Seuchen verändern das Erbgut und stärken das Immunsystem
In jedem Jahr sterben Millionen von Menschen an Seuchen wie Tuberkulose, Masern oder Malaria.
Wissenschaftler haben nun herausgefunden, dass Kindern die in einer Seuchenzeit gezeugt wurden, ein stärkeres Immunsystem besitzen.
Das verbesserte Immunsystem hat jedoch für die Kinder auch gewisse Nachteile.
Inhaltsverzeichnis
Kind erhält Schutzmechanismus gegen Krankheiten
Kinder, die in einer Seuchenzeit gezeugt wurden, haben möglicherweise bei späteren Seuchenausbrüchen bessere Überlebenschancen als ihre Geschwister, die nicht während einer Epidemie gezeugt wurden. Zu diesem Ergebnis kamen Forscher aus Rostock und London. Die Studienergebnisse wurden im Fachjournal ‚PLOS ONE‘ veröffentlicht.
Kinder, die in Seuchenzeiten gezeugt werden, erhalten demzufolge von ihren Eltern eine bessere Abwehr gegen schwere Infektionskrankheiten.

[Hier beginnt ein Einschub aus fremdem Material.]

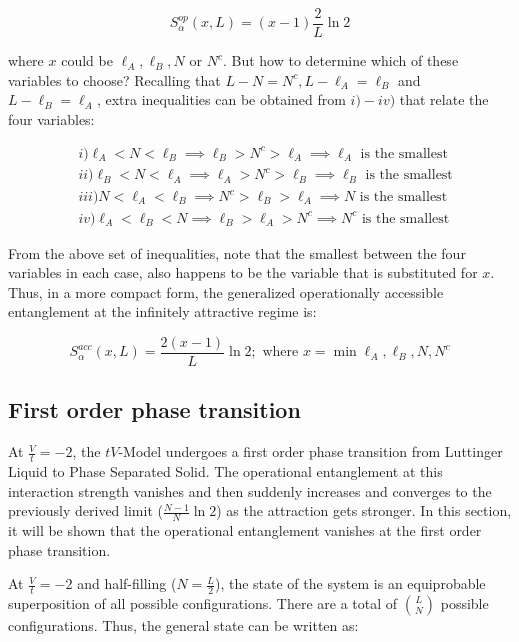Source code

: \begin{equation}
S_\alpha^{op}(x,L) = (x - 1) \frac{2}{L} \ln{2}
\end{equation}

where $x$ could be  $\ell_A, \ell_B, N$ or $N^c$. But how to determine which of these variables to choose? Recalling that $L-N = N^c, L-\ell_A = \ell_B$ and $L-\ell_B = \ell_A$, extra inequalities can be obtained from $i)-iv)$ that relate the four variables:

\begin{align}
& i) \ell_{A} < N < \ell_{B} \implies \ell_{B} > N^c > \ell_{A} \implies \ell_{A} \text{ is the smallest} \nonumber \\
& ii) \ell_{B} < N < \ell_{A} \implies \ell_{A} > N^c > \ell_{B} \implies \ell_{B} \text{ is the smallest} \nonumber \\
& iii)  N < \ell_{A} < \ell_{B} \implies N^c > \ell_{B} > \ell_{A} \implies N \text{ is the smallest} \nonumber \\
& iv) \ell_{A} < \ell_{B} < N \implies \ell_{B} > \ell_{A} > N^c \implies N^c \text{ is the smallest} \nonumber 
\end{align}

From the above set of inequalities, note that the smallest between the four variables in each case, also happens to be the variable that is substituted for $x$. Thus, in a more compact form, the generalized operationally accessible entanglement at the infinitely attractive regime is:

\begin{equation}
S_\alpha^{acc}(x,L) = \frac{2(x-1)}{L} \ln{2} ; \text{ where } x = \min{\ell_A, \ell_B, N, N^c}
\end{equation}

	\subsection{First order phase transition}
	
At $\frac{V}{t} = -2$, the $tV$-Model undergoes a first order phase transition from Luttinger Liquid to Phase Separated Solid. The operational entanglement at this interaction strength vanishes and then suddenly increases and converges to the previously derived limit ($\frac{N-1}{N}\ln{2}$) as the attraction gets stronger. In this section, it will be shown that the operational entanglement vanishes at the first order phase transition.

At $\frac{V}{t}=-2$ and half-filling ($N=\frac{L}{2}$), the state of the system is an equiprobable superposition of all possible configurations. There are a total of ${L}\choose{N}$ possible configurations. Thus, the general state can be written as: 


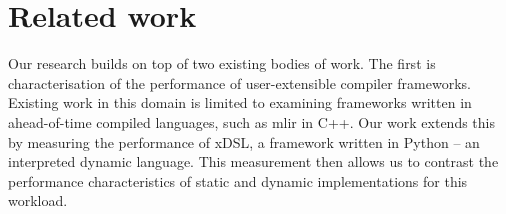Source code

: \chapter{Related work}
\label{chap:related-work}

%
%

Our research builds on top of two existing bodies of work.
The first is characterisation of the performance of user-extensible compiler frameworks. Existing work in this domain is limited to examining frameworks written in ahead-of-time compiled languages, such as \ac{mlir} in C++.
Our work extends this by measuring the performance of xDSL, a framework written in Python -- an interpreted dynamic language. This measurement then allows us to contrast the performance characteristics of static and dynamic implementations for this workload.


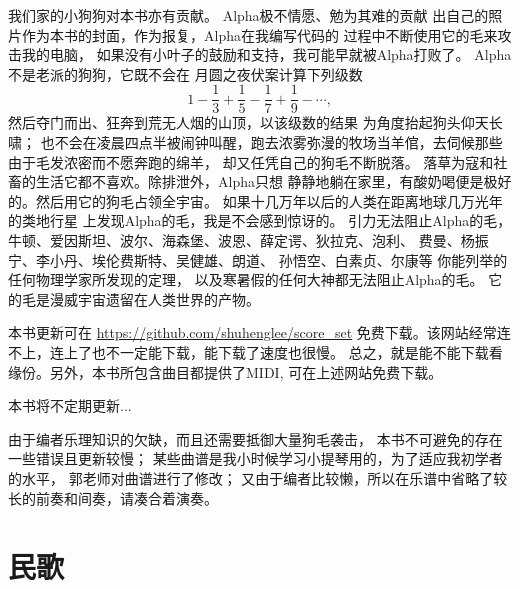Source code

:\documentclass[a4paper,twoside]{memoir}
\begin{document}
我们家的小狗狗对本书亦有贡献。
Alpha极不情愿、勉为其难的贡献
出自己的照片作为本书的封面，作为报复，Alpha在我编写代码的
过程中不断使用它的毛来攻击我的电脑，
如果没有小叶子的鼓励和支持，我可能早就被Alpha打败了。
Alpha不是老派的狗狗，它既不会在
月圆之夜伏案计算下列级数
\begin{equation*}
	1 - \frac{1}{3} + \frac{1}{5} - \frac{1}{7} + \frac{1}{9} - \cdots,
\end{equation*}
然后夺门而出、狂奔到荒无人烟的山顶，以该级数的结果
为角度抬起狗头仰天长啸；
也不会在凌晨四点半被闹钟叫醒，跑去浓雾弥漫的牧场当羊倌，去伺候那些由于毛发浓密而不愿奔跑的绵羊，
却又任凭自己的狗毛不断脱落。
落草为寇和社畜的生活它都不喜欢。除排泄外，Alpha只想
静静地躺在家里，有酸奶喝便是极好的。然后用它的狗毛占领全宇宙。
如果十几万年以后的人类在距离地球几万光年的类地行星
上发现Alpha的毛，我是不会感到惊讶的。
引力无法阻止Alpha的毛，
牛顿、爱因斯坦、波尔、海森堡、波恩、薛定谔、狄拉克、泡利、
费曼、杨振宁、李小丹、埃伦费斯特、吴健雄、朗道、
孙悟空、白素贞、尔康等
你能列举的任何物理学家所发现的定理，
以及寒暑假的任何大神都无法阻止Alpha的毛。
它的毛是漫威宇宙遗留在人类世界的产物。

本书更新可在%
\href{https://github.com/shuhenglee/score\_set}%
{\faGithub https://github.com/shuhenglee/score\_set}
免费下载。该网站经常连不上，连上了也不一定能下载，能下载了速度也很慢。
总之，就是能不能下载看缘份。另外，本书所包含曲目都提供了MIDI,
可在上述网站免费下载。

本书将不定期更新...

由于编者乐理知识的欠缺，而且还需要抵御大量狗毛袭击，
本书不可避免的存在一些错误且更新较慢；
某些曲谱是我小时候学习小提琴用的，为了适应我初学者的水平，
郭老师对曲谱进行了修改；
又由于编者比较懒，所以在乐谱中省略了较长的前奏和间奏，请凑合着演奏。
\vfil\break

\pagecolor{Cornsilk} %
\hypertarget{chap:cont}{}
\tableofcontents
\vfill\break

\mainmatter

\chapter{民歌}

\circlefive
\vfil\break











\end{document}
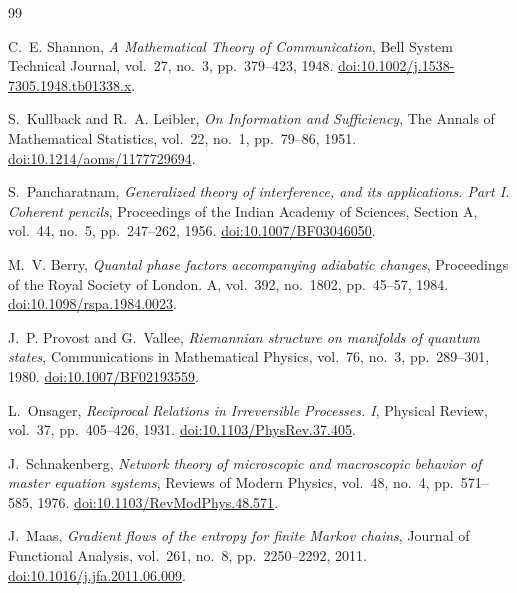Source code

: \documentclass[11pt]{book}
\begin{document}
\backmatter
\renewcommand{\bibname}{References}
\begin{thebibliography}{99}

C.~E. Shannon,
\emph{A Mathematical Theory of Communication},
Bell System Technical Journal, vol.~27, no.~3, pp.~379--423, 1948.
\href{https://doi.org/10.1002/j.1538-7305.1948.tb01338.x}{doi:10.1002/j.1538-7305.1948.tb01338.x}.

S.~Kullback and R.~A. Leibler,
\emph{On Information and Sufficiency},
The Annals of Mathematical Statistics, vol.~22, no.~1, pp.~79--86, 1951.
\href{https://doi.org/10.1214/aoms/1177729694}{doi:10.1214/aoms/1177729694}.

S.~Pancharatnam,
\emph{Generalized theory of interference, and its applications. Part I. Coherent pencils},
Proceedings of the Indian Academy of Sciences, Section A, vol.~44, no.~5, pp.~247--262, 1956.
\href{https://doi.org/10.1007/BF03046050}{doi:10.1007/BF03046050}.

M.~V. Berry,
\emph{Quantal phase factors accompanying adiabatic changes},
Proceedings of the Royal Society of London. A, vol.~392, no.~1802, pp.~45--57, 1984.
\href{https://doi.org/10.1098/rspa.1984.0023}{doi:10.1098/rspa.1984.0023}.

J.~P. Provost and G.~Vallee,
\emph{Riemannian structure on manifolds of quantum states},
Communications in Mathematical Physics, vol.~76, no.~3, pp.~289--301, 1980.
\href{https://doi.org/10.1007/BF02193559}{doi:10.1007/BF02193559}.

L.~Onsager,
\emph{Reciprocal Relations in Irreversible Processes. I},
Physical Review, vol.~37, pp.~405--426, 1931.
\href{https://doi.org/10.1103/PhysRev.37.405}{doi:10.1103/PhysRev.37.405}.

J.~Schnakenberg,
\emph{Network theory of microscopic and macroscopic behavior of master equation systems},
Reviews of Modern Physics, vol.~48, no.~4, pp.~571--585, 1976.
\href{https://doi.org/10.1103/RevModPhys.48.571}{doi:10.1103/RevModPhys.48.571}.

J.~Maas,
\emph{Gradient flows of the entropy for finite Markov chains},
Journal of Functional Analysis, vol.~261, no.~8, pp.~2250--2292, 2011.
\href{https://doi.org/10.1016/j.jfa.2011.06.009}{doi:10.1016/j.jfa.2011.06.009}.


\end{thebibliography}
\end{document}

An der Untersuchung waren unter anderem Wissenschaftler vom Max-Planck-Institut für demografische Forschung oder kurz MPIDR beteiligt. Für die Untersuchung wurden historische Daten aus der ersten Hälfte des 18. Jahrhunderts verwendet.
Masern-Epidemie schützte vor Pocken
Es wurden Lebensdaten von insgesamt 7.947 Kindern aus 575 Familien aus der Provinz Québec in Kanada überprüft. Die Forscher verglichen Angaben zu Geburten und Todesfällen, die aus Abschriften alter Kirchenbücher stammten.
Kai Willführ vom MPIDR erklärte, dass die Menschen im Untersuchungszeitraum ein relativ sicheres Leben hatten. Es gab keine größeren Kriege oder Hungersnöte. Dadurch war es möglich, den Einfluss von Seuchen auf die Sterblichkeit von Menschen nachzuvollziehen.
Kinder, die während der Masern-Epidemie im Zeitraum von 1714 bis 1715 gezeugt wurden, überlebten bei der Pocken-Epidemie von 1729 bis 1735 häufiger als ihre Geschwister, die vor oder nach dieser Zeit gezeugt wurden.
Das Risiko an Pocken zu sterben, war also etwa siebenmal geringer. Die Geburt war dabei nicht von Bedeutung, sondern ausschließlich der Zeitpunkt der Zeugung.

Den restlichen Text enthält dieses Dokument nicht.